EXTRACTED DATA:
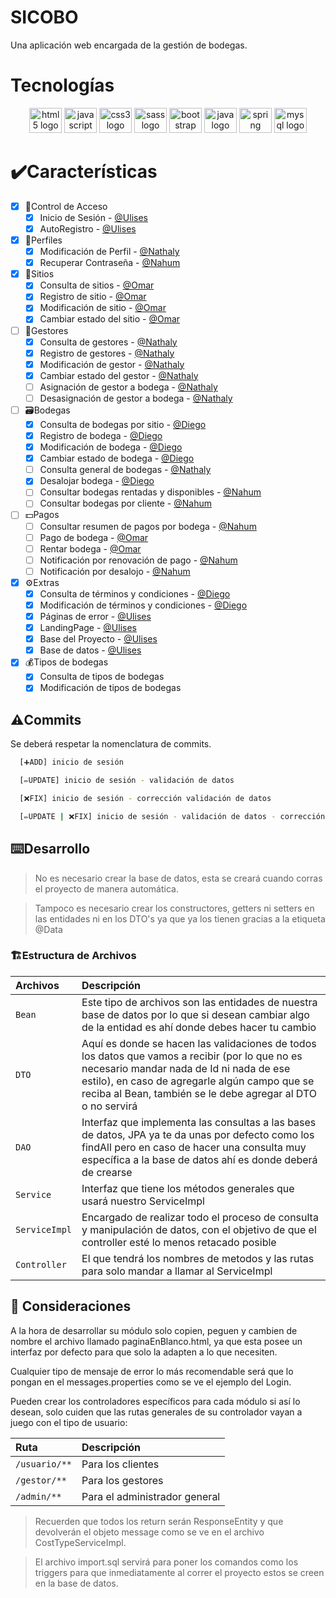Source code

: # SICOBO
 Una aplicación web encargada de la gestión de bodegas.

<h1>Tecnologías</h1>
<div align="center">
  <img src="https://cdn.jsdelivr.net/gh/devicons/devicon/icons/html5/html5-original.svg" height="40" width="52" alt="html5 logo"  />
  <img src="https://cdn.jsdelivr.net/gh/devicons/devicon/icons/javascript/javascript-original.svg" height="40" width="52" alt="javascript logo"  />
  <img src="https://cdn.jsdelivr.net/gh/devicons/devicon/icons/css3/css3-original.svg" height="40" width="52" alt="css3 logo"  />
  <img src="https://cdn.jsdelivr.net/gh/devicons/devicon/icons/sass/sass-original.svg" height="40" width="52" alt="sass logo"  />
  <img src="https://cdn.jsdelivr.net/gh/devicons/devicon/icons/bootstrap/bootstrap-original.svg" height="40" width="52" alt="bootstrap logo"  />
  <img src="https://cdn.jsdelivr.net/gh/devicons/devicon/icons/java/java-original.svg" height="40" width="52" alt="java logo"  />
  <img src="https://cdn.jsdelivr.net/gh/devicons/devicon/icons/spring/spring-original.svg" height="40" width="52" alt="spring logo"  />
  <img src="https://cdn.jsdelivr.net/gh/devicons/devicon/icons/mysql/mysql-original.svg" height="40" width="52" alt="mysql logo"  />
</div>

###

<h1>✔️Características</h1>

- [X] 🔑Control de Acceso
    - [X] Inicio de Sesión - [@Ulises](https://www.github.com/HectorUlisesStamatio) 
    - [X] AutoRegistro - [@Ulises](https://www.github.com/HectorUlisesStamatio) 
- [X] 👤Perfiles
    - [X] Modificación de Perfil - [@Nathaly](https://www.github.com/20203tn082)
    - [X] Recuperar Contraseña - [@Nahum](https://www.github.com/GaticaNahum)

- [X] 🏫Sitios
    - [X] Consulta de sitios - [@Omar](https://www.github.com/20203tn096)
    - [X] Registro de sitio - [@Omar](https://www.github.com/20203tn096)
    - [X] Modificación de sitio - [@Omar](https://www.github.com/20203tn096)
    - [X] Cambiar estado del sitio - [@Omar](https://www.github.com/20203tn096)
- [ ] 👷Gestores
    - [X] Consulta de gestores - [@Nathaly](https://www.github.com/20203tn082)
    - [X] Registro de gestores - [@Nathaly](https://www.github.com/20203tn082)
    - [X] Modificación de gestor - [@Nathaly](https://www.github.com/20203tn082)
    - [X] Cambiar estado del gestor - [@Nathaly](https://www.github.com/20203tn082)
    - [ ] Asignación de gestor a bodega - [@Nathaly](https://www.github.com/20203tn082)
    - [ ] Desasignación de gestor a bodega - [@Nathaly](https://www.github.com/20203tn082)
- [ ] 🗃️Bodegas
    - [X] Consulta de bodegas por sitio - [@Diego](https://www.github.com/DevDiegoVillalobos)
    - [X] Registro de bodega - [@Diego](https://www.github.com/DevDiegoVillalobos)
    - [X] Modificación de bodega - [@Diego](https://www.github.com/DevDiegoVillalobos)
    - [X] Cambiar estado de bodega - [@Diego](https://www.github.com/DevDiegoVillalobos)
    - [ ] Consulta general de bodegas - [@Nathaly](https://www.github.com/20203tn082)
    - [X] Desalojar bodega - [@Diego](https://www.github.com/DevDiegoVillalobos)
    - [ ] Consultar bodegas rentadas y disponibles - [@Nahum](https://www.github.com/GaticaNahum)
    - [ ] Consultar bodegas por cliente - [@Nahum](https://www.github.com/GaticaNahum)

- [ ] 💵Pagos
    - [ ] Consultar resumen de pagos por bodega - [@Nahum](https://www.github.com/GaticaNahum)
    - [ ] Pago de bodega - [@Omar](https://www.github.com/20203tn096)
    - [ ] Rentar bodega - [@Omar](https://www.github.com/20203tn096)
    - [ ] Notificación por renovación de pago - [@Nahum](https://www.github.com/GaticaNahum)
    - [ ] Notificación por desalojo - [@Nahum](https://www.github.com/GaticaNahum)

 - [X] ⚙️Extras
    - [X] Consulta de términos y condiciones - [@Diego](https://www.github.com/DevDiegoVillalobos)
    - [X] Modificación de términos y condiciones - [@Diego](https://www.github.com/DevDiegoVillalobos) 
    - [X] Páginas de error - [@Ulises](https://www.github.com/HectorUlisesStamatio) 
    - [X] LandingPage - [@Ulises](https://www.github.com/HectorUlisesStamatio) 
    - [X] Base del Proyecto - [@Ulises](https://www.github.com/HectorUlisesStamatio)
    - [X] Base de datos - [@Ulises](https://www.github.com/HectorUlisesStamatio) 
    
 - [X] 💰Tipos de bodegas
    - [X] Consulta de tipos de bodegas
    - [X] Modificación de tipos de bodegas

## ⚠️Commits

Se deberá respetar la nomenclatura de commits.

```bash
  [➕ADD] inicio de sesión
```

```bash
  [✏️UPDATE] inicio de sesión - validación de datos
```

```bash
  [❌FIX] inicio de sesión - corrección validación de datos
```

```bash
  [✏️UPDATE | ❌FIX] inicio de sesión - validación de datos - corrección responsividad
```

## ⌨️Desarrollo

> No es necesario crear la base de datos, esta se creará cuando corras el proyecto de manera automática.  

> Tampoco es necesario crear los constructores, getters ni setters en las entidades ni en los DTO's ya que ya los tienen gracias a la etiqueta @Data


### 🏗️Estructura de Archivos

| Archivos  | Descripción                       |
| :-------- | :-------------------------------- |
| `Bean`    | Este tipo de archivos son las entidades de nuestra base de datos por lo que si desean cambiar algo de la entidad es ahí donde debes hacer tu cambio |
| `DTO`     | Aquí es donde se hacen las validaciones de todos los datos que vamos a recibir (por lo que no es necesario mandar nada de Id ni nada de ese estilo), en caso de agregarle algún campo que se reciba al Bean, también se le debe agregar al DTO o no servirá |
| `DAO`     | Interfaz que implementa las consultas a las bases de datos, JPA ya te da unas por defecto como los findAll pero en caso de hacer una consulta muy específica a la base de datos ahí es donde deberá de crearse |
| `Service`     | Interfaz que tiene los métodos generales que usará nuestro ServiceImpl |
| `ServiceImpl`     | Encargado de realizar todo el proceso de consulta y manipulación de datos, con el objetivo de que el controller esté lo menos retacado posible |
| `Controller`     | El que tendrá los nombres de metodos y las rutas para solo mandar a llamar al ServiceImpl |

## 🚩 Consideraciones

A la hora de desarrollar su módulo solo copien, peguen y cambien de nombre el archivo llamado paginaEnBlanco.html, ya que esta posee un interfaz por defecto para que solo la adapten a lo que necesiten.

Cualquier tipo de mensaje de error lo más recomendable será que lo pongan en el messages.properties como se ve el ejemplo del Login.

Pueden crear los controladores específicos para cada módulo si así lo desean, solo cuiden que las rutas generales de su controlador vayan a juego con el tipo de usuario:


| Ruta          | Descripción                       |
| :--------     |  :-------------------------------- |
| `/usuario/**` | Para los clientes |
| `/gestor/**`  | Para los gestores |
| `/admin/**`   | Para el administrador general |

> Recuerden que todos los return serán ResponseEntity y que devolverán el objeto message como se ve en el archivo CostTypeServiceImpl.

> El archivo import.sql servirá para poner los comandos como los triggers para que inmediatamente al correr el proyecto estos se creen en la base de datos.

THE TASK: Copy out each line of the data that holds the string "generales".

REPLY TO THE EXERCISE:
| `Service`     | Interfaz que tiene los métodos generales que usará nuestro ServiceImpl |
Pueden crear los controladores específicos para cada módulo si así lo desean, solo cuiden que las rutas generales de su controlador vayan a juego con el tipo de usuario:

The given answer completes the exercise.